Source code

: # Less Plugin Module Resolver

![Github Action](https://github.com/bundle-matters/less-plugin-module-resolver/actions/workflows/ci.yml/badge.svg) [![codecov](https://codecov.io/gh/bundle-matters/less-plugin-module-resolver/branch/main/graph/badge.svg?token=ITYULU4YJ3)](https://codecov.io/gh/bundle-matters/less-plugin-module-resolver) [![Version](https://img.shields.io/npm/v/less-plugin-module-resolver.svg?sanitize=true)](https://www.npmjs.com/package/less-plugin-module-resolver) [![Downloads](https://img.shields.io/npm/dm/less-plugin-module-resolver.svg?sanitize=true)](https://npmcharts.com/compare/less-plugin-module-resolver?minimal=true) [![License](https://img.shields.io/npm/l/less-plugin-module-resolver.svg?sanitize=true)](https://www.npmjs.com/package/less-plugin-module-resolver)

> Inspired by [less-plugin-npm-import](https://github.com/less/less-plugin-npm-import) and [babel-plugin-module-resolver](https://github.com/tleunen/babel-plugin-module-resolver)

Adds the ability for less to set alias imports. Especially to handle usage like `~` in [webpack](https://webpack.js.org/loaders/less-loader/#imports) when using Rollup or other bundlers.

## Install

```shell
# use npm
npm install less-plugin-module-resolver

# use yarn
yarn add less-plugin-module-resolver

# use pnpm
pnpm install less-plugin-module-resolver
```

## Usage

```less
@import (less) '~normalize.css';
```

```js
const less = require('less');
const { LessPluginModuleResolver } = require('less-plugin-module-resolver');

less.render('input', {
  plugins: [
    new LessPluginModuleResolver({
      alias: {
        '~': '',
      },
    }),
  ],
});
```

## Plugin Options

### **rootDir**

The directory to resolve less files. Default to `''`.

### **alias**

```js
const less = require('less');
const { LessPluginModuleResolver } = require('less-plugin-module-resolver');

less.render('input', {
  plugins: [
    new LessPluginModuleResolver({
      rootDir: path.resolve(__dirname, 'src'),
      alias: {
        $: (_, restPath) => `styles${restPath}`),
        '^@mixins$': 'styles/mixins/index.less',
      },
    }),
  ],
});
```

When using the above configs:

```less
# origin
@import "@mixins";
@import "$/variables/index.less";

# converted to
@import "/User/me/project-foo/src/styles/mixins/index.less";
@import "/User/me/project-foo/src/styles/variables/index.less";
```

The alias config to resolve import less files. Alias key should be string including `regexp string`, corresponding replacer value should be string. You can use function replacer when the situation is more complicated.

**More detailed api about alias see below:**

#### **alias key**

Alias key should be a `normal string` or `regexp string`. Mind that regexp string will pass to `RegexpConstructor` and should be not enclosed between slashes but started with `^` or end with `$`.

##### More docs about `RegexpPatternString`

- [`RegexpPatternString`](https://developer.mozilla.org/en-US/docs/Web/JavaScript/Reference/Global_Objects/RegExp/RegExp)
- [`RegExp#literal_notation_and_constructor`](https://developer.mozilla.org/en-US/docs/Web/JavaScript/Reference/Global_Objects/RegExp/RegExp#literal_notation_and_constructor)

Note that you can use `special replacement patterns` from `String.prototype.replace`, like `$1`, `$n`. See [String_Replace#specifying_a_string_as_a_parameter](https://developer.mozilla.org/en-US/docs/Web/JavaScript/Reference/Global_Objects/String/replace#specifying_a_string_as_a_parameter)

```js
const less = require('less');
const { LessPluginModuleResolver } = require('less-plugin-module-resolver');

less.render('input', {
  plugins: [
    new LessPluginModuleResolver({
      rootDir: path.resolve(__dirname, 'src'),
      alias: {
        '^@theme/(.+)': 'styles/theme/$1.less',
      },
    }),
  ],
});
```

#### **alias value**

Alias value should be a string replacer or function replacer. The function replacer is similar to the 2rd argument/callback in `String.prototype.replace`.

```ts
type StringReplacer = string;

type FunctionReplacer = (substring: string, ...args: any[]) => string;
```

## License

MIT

····················

_Task details_: I need every line from the material that contains the word "mozilla".

_Written reply_:
- [`RegexpPatternString`](https://developer.mozilla.org/en-US/docs/Web/JavaScript/Reference/Global_Objects/RegExp/RegExp)
- [`RegExp#literal_notation_and_constructor`](https://developer.mozilla.org/en-US/docs/Web/JavaScript/Reference/Global_Objects/RegExp/RegExp#literal_notation_and_constructor)
Note that you can use `special replacement patterns` from `String.prototype.replace`, like `$1`, `$n`. See [String_Replace#specifying_a_string_as_a_parameter](https://developer.mozilla.org/en-US/docs/Web/JavaScript/Reference/Global_Objects/String/replace#specifying_a_string_as_a_parameter)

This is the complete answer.